**Work request**
Count how many lines below include the string "Minor", and give that number without anything else.

[Collected data]
──────────
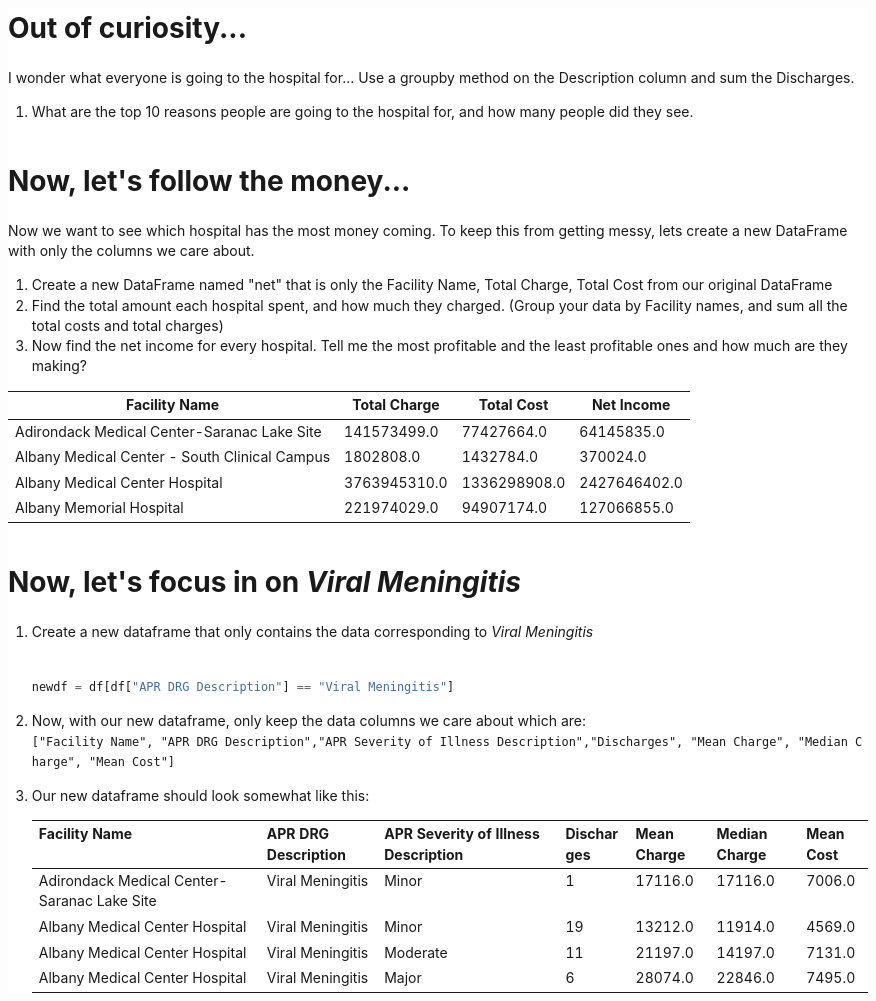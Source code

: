 
# Out of curiosity...
I wonder what everyone is going to the hospital for...
Use a groupby method on the Description column and sum the Discharges.

1.  What are the top 10 reasons people are going to the hospital for, and how many people did they see.

# Now, let's follow the money...
Now we want to see which hospital has the most money coming.
To keep this from getting messy, lets create a new DataFrame with only the columns we care about.  
1.  Create a new DataFrame named "net" that is only the Facility Name, Total Charge, Total Cost from our original DataFrame  
2.  Find the total amount each hospital spent, and how much they charged. (Group your data by Facility names, and sum all the total costs and total charges)  
3.  Now find the net income for every hospital. Tell me the most profitable and the least profitable ones and how much are they making?  


| Facility Name | Total Charge | Total Cost | Net Income |
|---|---|---|---|
| Adirondack Medical Center-Saranac Lake Site|141573499.0|77427664.0|64145835.0 |
| Albany Medical Center - South Clinical Campus|1802808.0|1432784.0|370024.0 |
| Albany Medical Center Hospital|3763945310.0|1336298908.0|2427646402.0 |
| Albany Memorial Hospital|221974029.0|94907174.0|127066855.0 |



# Now, let's focus in on *Viral Meningitis*
1. Create a new dataframe that only contains the data corresponding to *Viral Meningitis*  
    ```python
    
    newdf = df[df["APR DRG Description"] == "Viral Meningitis"]
    ```
2. Now, with our new dataframe, only keep the data columns we care about which are:  
    `["Facility Name", "APR DRG Description","APR Severity of Illness Description","Discharges", "Mean Charge", "Median Charge", "Mean Cost"]`

3. Our new dataframe should look somewhat like this:

    |Facility Name|APR DRG Description|APR Severity of Illness Description|Discharges|Mean Charge|Median Charge|Mean Cost|
    |----|----|----|----|----|----|----|
    |Adirondack Medical Center-Saranac Lake Site|Viral Meningitis|Minor|1|17116.0|17116.0|7006.0|
    |Albany Medical Center Hospital|Viral Meningitis|Minor|19|13212.0|11914.0|4569.0|
    |Albany Medical Center Hospital|Viral Meningitis|Moderate|11|21197.0|14197.0|7131.0|
    |Albany Medical Center Hospital|Viral Meningitis|Major|6|28074.0|22846.0|7495.0|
──────────
**Expected answer**
2